**RECORDS PROVIDED**
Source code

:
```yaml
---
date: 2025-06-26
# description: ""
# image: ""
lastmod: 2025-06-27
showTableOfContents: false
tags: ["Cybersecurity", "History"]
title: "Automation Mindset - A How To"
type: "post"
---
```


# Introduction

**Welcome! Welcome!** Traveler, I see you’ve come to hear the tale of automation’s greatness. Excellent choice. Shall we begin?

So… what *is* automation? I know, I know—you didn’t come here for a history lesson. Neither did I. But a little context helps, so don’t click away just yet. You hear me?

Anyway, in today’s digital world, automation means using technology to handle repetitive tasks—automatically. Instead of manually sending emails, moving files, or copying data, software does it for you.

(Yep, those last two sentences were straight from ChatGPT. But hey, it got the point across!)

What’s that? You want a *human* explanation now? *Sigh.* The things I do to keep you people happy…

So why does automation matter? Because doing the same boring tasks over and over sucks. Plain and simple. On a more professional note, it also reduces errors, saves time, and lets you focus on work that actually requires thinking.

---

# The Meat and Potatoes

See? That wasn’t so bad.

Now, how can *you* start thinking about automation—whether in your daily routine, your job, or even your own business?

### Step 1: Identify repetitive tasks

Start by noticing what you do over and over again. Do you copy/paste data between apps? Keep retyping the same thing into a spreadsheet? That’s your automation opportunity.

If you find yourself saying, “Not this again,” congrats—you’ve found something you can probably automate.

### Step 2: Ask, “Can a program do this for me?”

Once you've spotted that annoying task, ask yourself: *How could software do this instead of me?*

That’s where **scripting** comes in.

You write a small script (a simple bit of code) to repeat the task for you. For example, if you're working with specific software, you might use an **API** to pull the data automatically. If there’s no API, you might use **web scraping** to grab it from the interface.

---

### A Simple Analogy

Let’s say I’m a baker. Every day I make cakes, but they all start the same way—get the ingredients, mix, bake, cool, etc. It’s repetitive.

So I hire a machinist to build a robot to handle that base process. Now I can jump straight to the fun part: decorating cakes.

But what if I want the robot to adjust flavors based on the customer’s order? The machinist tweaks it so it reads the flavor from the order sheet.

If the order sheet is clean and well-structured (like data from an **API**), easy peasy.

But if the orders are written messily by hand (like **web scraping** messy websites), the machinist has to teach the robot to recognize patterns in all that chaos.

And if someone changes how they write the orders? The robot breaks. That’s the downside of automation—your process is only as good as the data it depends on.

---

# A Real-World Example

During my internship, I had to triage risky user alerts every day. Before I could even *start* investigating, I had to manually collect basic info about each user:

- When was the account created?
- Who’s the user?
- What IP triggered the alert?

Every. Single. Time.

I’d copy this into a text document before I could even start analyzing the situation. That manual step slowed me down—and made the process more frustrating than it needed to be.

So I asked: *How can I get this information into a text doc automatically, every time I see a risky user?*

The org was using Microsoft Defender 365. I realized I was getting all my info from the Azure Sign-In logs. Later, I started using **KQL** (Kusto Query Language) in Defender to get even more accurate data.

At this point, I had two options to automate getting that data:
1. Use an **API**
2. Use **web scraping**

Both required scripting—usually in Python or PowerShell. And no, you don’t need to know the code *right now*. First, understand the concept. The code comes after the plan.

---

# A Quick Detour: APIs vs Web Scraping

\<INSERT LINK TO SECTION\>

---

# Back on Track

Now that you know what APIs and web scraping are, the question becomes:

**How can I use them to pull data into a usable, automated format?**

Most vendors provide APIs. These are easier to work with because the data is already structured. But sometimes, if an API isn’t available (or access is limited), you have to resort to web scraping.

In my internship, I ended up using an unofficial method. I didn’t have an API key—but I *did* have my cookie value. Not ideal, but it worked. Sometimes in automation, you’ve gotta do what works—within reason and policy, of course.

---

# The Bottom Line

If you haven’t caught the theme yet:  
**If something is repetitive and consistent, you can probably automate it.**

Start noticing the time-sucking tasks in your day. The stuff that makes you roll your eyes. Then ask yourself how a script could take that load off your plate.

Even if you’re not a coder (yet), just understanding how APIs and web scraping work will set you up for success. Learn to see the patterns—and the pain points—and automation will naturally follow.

**EXERCISE AIM**
Set down exactly the lines of the data above, beginning with the line that has "# Introduction" and ending with the line that has "Start by noticing", and no others.

**TASK ANSWER**
# Introduction

**Welcome! Welcome!** Traveler, I see you’ve come to hear the tale of automation’s greatness. Excellent choice. Shall we begin?

So… what *is* automation? I know, I know—you didn’t come here for a history lesson. Neither did I. But a little context helps, so don’t click away just yet. You hear me?

Anyway, in today’s digital world, automation means using technology to handle repetitive tasks—automatically. Instead of manually sending emails, moving files, or copying data, software does it for you.

(Yep, those last two sentences were straight from ChatGPT. But hey, it got the point across!)

What’s that? You want a *human* explanation now? *Sigh.* The things I do to keep you people happy…

So why does automation matter? Because doing the same boring tasks over and over sucks. Plain and simple. On a more professional note, it also reduces errors, saves time, and lets you focus on work that actually requires thinking.

---

# The Meat and Potatoes

See? That wasn’t so bad.

Now, how can *you* start thinking about automation—whether in your daily routine, your job, or even your own business?

### Step 1: Identify repetitive tasks

Start by noticing what you do over and over again. Do you copy/paste data between apps? Keep retyping the same thing into a spreadsheet? That’s your automation opportunity.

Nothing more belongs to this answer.